■ WORK TASK ■
Your response should consist of the entries below, reproduced exactly and without their images.

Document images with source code
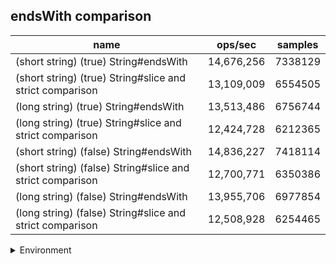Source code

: ## endsWith comparison

|name|ops/sec|samples|
|-|-|-|
|(short string) (true) String#endsWith|14,676,256|7338129|
|(short string) (true) String#slice and strict comparison|13,109,009|6554505|
|(long string) (true) String#endsWith|13,513,486|6756744|
|(long string) (true) String#slice and strict comparison|12,424,728|6212365|
|(short string) (false) String#endsWith|14,836,227|7418114|
|(short string) (false) String#slice and strict comparison|12,700,771|6350386|
|(long string) (false) String#endsWith|13,955,706|6977854|
|(long string) (false) String#slice and strict comparison|12,508,928|6254465|


<details>
<summary>Environment</summary>

* __Machine:__ linux x64 | 4 vCPUs | 7.6GB Mem
* __Run:__ Wed Sep 25 2024 23:46:04 GMT+0000 (Coordinated Universal Time)
</details>

<!--
{"environment":{"platform":"linux","arch":"x64","cpus":4,"totalMemory":7.597896575927734},"benchmarks":[{"name":"(short string) (true) String#endsWith","opsSec":14676256.708577283,"samples":7338129},{"name":"(short string) (true) String#slice and strict comparison","opsSec":13109009.344470147,"samples":6554505},{"name":"(long string) (true) String#endsWith","opsSec":13513486.134989422,"samples":6756744},{"name":"(long string) (true) String#slice and strict comparison","opsSec":12424728.757609691,"samples":6212365},{"name":"(short string) (false) String#endsWith","opsSec":14836227.821916413,"samples":7418114},{"name":"(short string) (false) String#slice and strict comparison","opsSec":12700771.822021134,"samples":6350386},{"name":"(long string) (false) String#endsWith","opsSec":13955706.102081003,"samples":6977854},{"name":"(long string) (false) String#slice and strict comparison","opsSec":12508928.323958853,"samples":6254465}]}-->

■ TASK ANSWER ■
Source code

: ## endsWith comparison

|name|ops/sec|samples|
|-|-|-|
|(short string) (true) String#endsWith|14,676,256|7338129|
|(short string) (true) String#slice and strict comparison|13,109,009|6554505|
|(long string) (true) String#endsWith|13,513,486|6756744|
|(long string) (true) String#slice and strict comparison|12,424,728|6212365|
|(short string) (false) String#endsWith|14,836,227|7418114|
|(short string) (false) String#slice and strict comparison|12,700,771|6350386|
|(long string) (false) String#endsWith|13,955,706|6977854|
|(long string) (false) String#slice and strict comparison|12,508,928|6254465|


<details>
<summary>Environment</summary>

* __Machine:__ linux x64 | 4 vCPUs | 7.6GB Mem
* __Run:__ Wed Sep 25 2024 23:46:04 GMT+0000 (Coordinated Universal Time)
</details>

<!--
{"environment":{"platform":"linux","arch":"x64","cpus":4,"totalMemory":7.597896575927734},"benchmarks":[{"name":"(short string) (true) String#endsWith","opsSec":14676256.708577283,"samples":7338129},{"name":"(short string) (true) String#slice and strict comparison","opsSec":13109009.344470147,"samples":6554505},{"name":"(long string) (true) String#endsWith","opsSec":13513486.134989422,"samples":6756744},{"name":"(long string) (true) String#slice and strict comparison","opsSec":12424728.757609691,"samples":6212365},{"name":"(short string) (false) String#endsWith","opsSec":14836227.821916413,"samples":7418114},{"name":"(short string) (false) String#slice and strict comparison","opsSec":12700771.822021134,"samples":6350386},{"name":"(long string) (false) String#endsWith","opsSec":13955706.102081003,"samples":6977854},{"name":"(long string) (false) String#slice and strict comparison","opsSec":12508928.323958853,"samples":6254465}]}-->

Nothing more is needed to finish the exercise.